**Record set**:
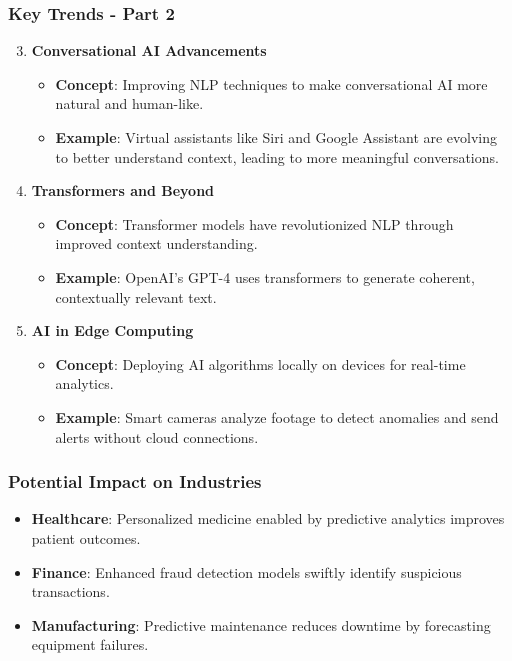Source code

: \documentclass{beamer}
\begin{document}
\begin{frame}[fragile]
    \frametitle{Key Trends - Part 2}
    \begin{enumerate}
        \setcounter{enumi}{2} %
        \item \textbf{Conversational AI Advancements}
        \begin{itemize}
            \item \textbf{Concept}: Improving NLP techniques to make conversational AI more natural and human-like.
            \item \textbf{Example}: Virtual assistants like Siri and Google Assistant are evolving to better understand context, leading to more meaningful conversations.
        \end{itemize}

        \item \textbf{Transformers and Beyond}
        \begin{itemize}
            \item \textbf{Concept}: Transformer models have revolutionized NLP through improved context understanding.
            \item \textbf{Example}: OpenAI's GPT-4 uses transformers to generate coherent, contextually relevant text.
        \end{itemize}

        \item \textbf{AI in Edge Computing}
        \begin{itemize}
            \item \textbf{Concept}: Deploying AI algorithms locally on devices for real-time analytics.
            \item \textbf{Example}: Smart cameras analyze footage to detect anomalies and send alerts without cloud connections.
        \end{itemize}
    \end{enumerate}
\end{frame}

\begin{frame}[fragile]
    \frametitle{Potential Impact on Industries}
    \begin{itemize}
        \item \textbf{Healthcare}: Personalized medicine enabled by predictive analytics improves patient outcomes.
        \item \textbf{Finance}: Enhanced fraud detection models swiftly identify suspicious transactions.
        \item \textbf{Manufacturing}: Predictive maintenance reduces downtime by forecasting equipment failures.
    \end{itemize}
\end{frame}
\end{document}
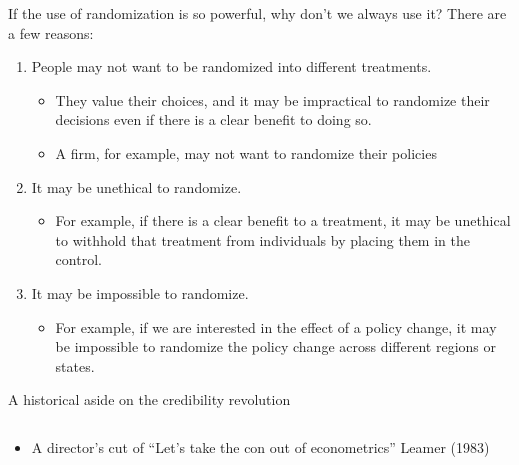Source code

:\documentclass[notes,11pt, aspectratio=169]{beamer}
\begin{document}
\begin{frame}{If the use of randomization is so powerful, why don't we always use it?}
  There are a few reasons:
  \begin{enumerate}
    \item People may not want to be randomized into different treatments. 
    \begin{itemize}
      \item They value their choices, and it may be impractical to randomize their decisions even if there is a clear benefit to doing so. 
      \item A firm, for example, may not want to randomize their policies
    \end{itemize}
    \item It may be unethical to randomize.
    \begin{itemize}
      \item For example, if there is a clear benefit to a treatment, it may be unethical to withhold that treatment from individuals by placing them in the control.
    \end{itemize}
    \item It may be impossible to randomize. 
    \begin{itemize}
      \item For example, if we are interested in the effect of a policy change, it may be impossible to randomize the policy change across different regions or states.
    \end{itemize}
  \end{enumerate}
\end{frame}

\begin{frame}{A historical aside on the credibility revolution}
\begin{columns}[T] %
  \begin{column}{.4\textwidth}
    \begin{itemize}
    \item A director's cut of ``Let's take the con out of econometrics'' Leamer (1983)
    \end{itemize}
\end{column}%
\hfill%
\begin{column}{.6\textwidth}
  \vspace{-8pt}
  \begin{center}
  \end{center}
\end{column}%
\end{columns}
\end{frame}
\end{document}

...

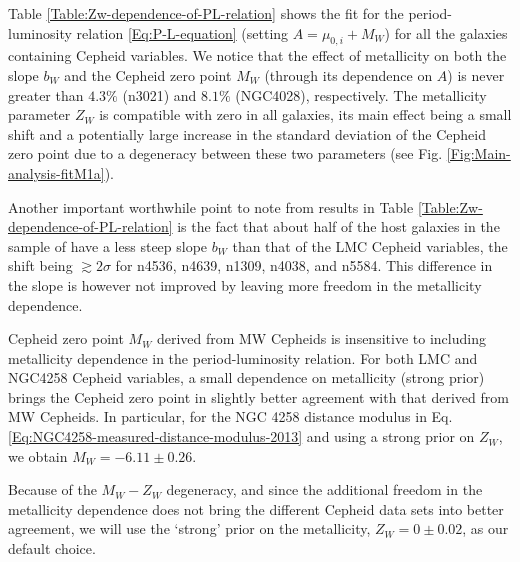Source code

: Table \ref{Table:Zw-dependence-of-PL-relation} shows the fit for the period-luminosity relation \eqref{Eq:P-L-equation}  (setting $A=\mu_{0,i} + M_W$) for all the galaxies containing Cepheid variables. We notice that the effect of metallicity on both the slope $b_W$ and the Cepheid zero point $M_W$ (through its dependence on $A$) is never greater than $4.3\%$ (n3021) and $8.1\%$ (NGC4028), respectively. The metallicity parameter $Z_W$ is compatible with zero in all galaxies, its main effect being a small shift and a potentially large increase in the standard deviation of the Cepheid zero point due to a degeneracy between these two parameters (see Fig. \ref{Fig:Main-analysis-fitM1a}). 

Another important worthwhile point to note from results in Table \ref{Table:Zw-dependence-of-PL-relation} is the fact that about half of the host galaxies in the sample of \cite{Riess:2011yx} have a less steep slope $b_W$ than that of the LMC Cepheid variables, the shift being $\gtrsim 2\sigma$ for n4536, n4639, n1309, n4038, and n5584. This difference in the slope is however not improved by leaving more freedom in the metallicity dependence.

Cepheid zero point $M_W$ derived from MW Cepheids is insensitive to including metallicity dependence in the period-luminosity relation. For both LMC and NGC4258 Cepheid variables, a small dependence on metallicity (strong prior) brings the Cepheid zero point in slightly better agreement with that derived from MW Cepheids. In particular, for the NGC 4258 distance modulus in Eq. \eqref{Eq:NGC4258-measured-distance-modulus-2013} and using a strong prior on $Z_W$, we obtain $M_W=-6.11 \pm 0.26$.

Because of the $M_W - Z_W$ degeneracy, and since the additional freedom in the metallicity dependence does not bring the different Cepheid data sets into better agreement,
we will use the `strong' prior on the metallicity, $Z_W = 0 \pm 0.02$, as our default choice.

**Work order**:
Give the number of lines in the entries that contain "luminosity", and add nothing.

**Written response**:
2